The power consumption becomes maximum at the time of the whole white display. Without causing an increase of the maximum power dissipation, it is possible to attempt to increase the peak luminance when the APL level is small. As for the APL detection, there are various methods. In the case of plasma display, however, luminance data is handled by a digital signal and the APL level can be detected easily by simple digital signal processing. Further, setting the number of sustaining pulses of each sub-field corresponding to each APL level can be conducted simply by using, for example, a look-up table (LUT) . In the example of FIG. 13, the number of steps of the APL control has been set to be 8 for simplicity. In order to make brightness changes at transitions between the steps smoother, however, further more gradation steps are being employed for the PDP in practical use.

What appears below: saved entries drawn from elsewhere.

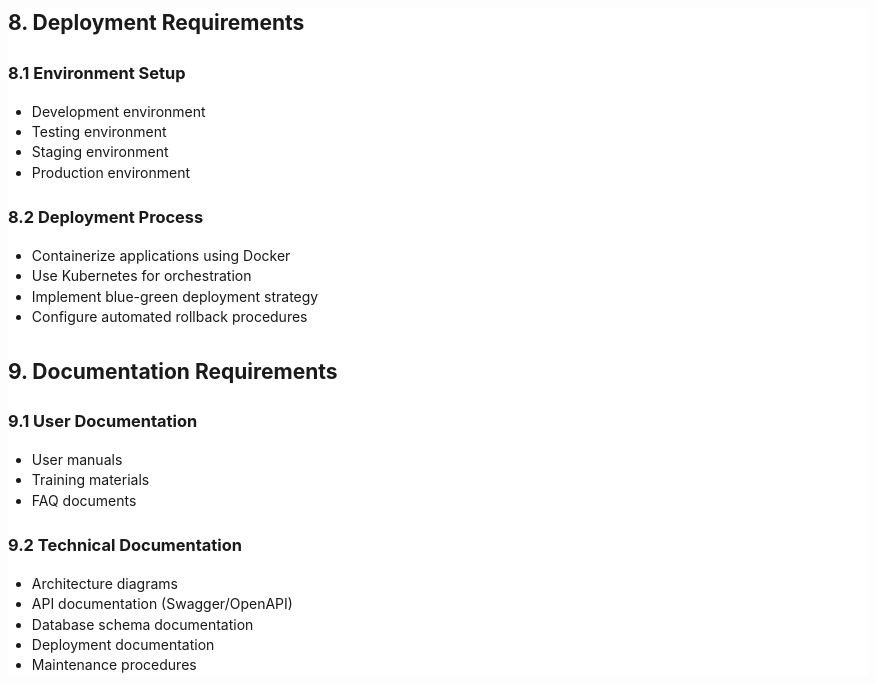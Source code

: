 ## 8. Deployment Requirements

### 8.1 Environment Setup
- Development environment
- Testing environment
- Staging environment
- Production environment

### 8.2 Deployment Process
- Containerize applications using Docker
- Use Kubernetes for orchestration
- Implement blue-green deployment strategy
- Configure automated rollback procedures

## 9. Documentation Requirements

### 9.1 User Documentation
- User manuals
- Training materials
- FAQ documents

### 9.2 Technical Documentation
- Architecture diagrams
- API documentation (Swagger/OpenAPI)
- Database schema documentation
- Deployment documentation
- Maintenance procedures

The method of controlling the number of sustaining pulses with information corresponding to the APL level for reducing the maximum power dissipation and for increasing the peak luminance as described above is called power saving method or peak luminance enhancing (PLE) method.
Although above described PLE method is useful for the plasma display, but it is still insufficient as compared with CRT. Therefore, further improvement thereof is desired. For example, the write interval in the PDP in practical use must be long, particularly, for achieving higher gradations, improved quality of moving pictures, and large capacity display. In this case, the sustaining interval directly relating to the light emission luminance must be further shortened.
As a result, there is a disadvantage that the peak luminance can not be made sufficiently high by the conventional PDP. If the repetition period of the sustaining pulses is shortened, it is possible to apply many sustaining pulses during the sustaining interval, thereby raising the display luminance. In this case, however, the light emission efficiency is lowered due to the saturation phenomenon of the fluorescent substance and ultraviolet light emission. Therefore, the increased power consumption does not pay the increase in the panel luminance.
Further, the luminance ratio PL/WL of the peak luminance PL to the whole white luminance WL can not be made so high. The ratio PL/WL is typically 2 to 3, and it is low as compared with CRT. This is because the sustaining interval for defining the peak luminance can not be made sufficiently long. Further, the gradation can not be displayed smoothly, when the peak luminance of 400 cd/m2 with 256 step gradation for PDP is required. Here, 400 cd/m2 luminance is easily obtained on the CRT. This is because one gradation level corresponds to 1.5 cd/m2 in. Therefore, dark scenes become unnatural on PDP. On the other hand, even when the peak luminance is high on the CRT, the smoothness of the gradation is not hampered, because of the analogue expression of gradation. Therefore, conventional PDP has another disadvantage that the gradation is not displayed smoothly, compared with the CRT. This is because the PDP displays the gradation by using digital signal.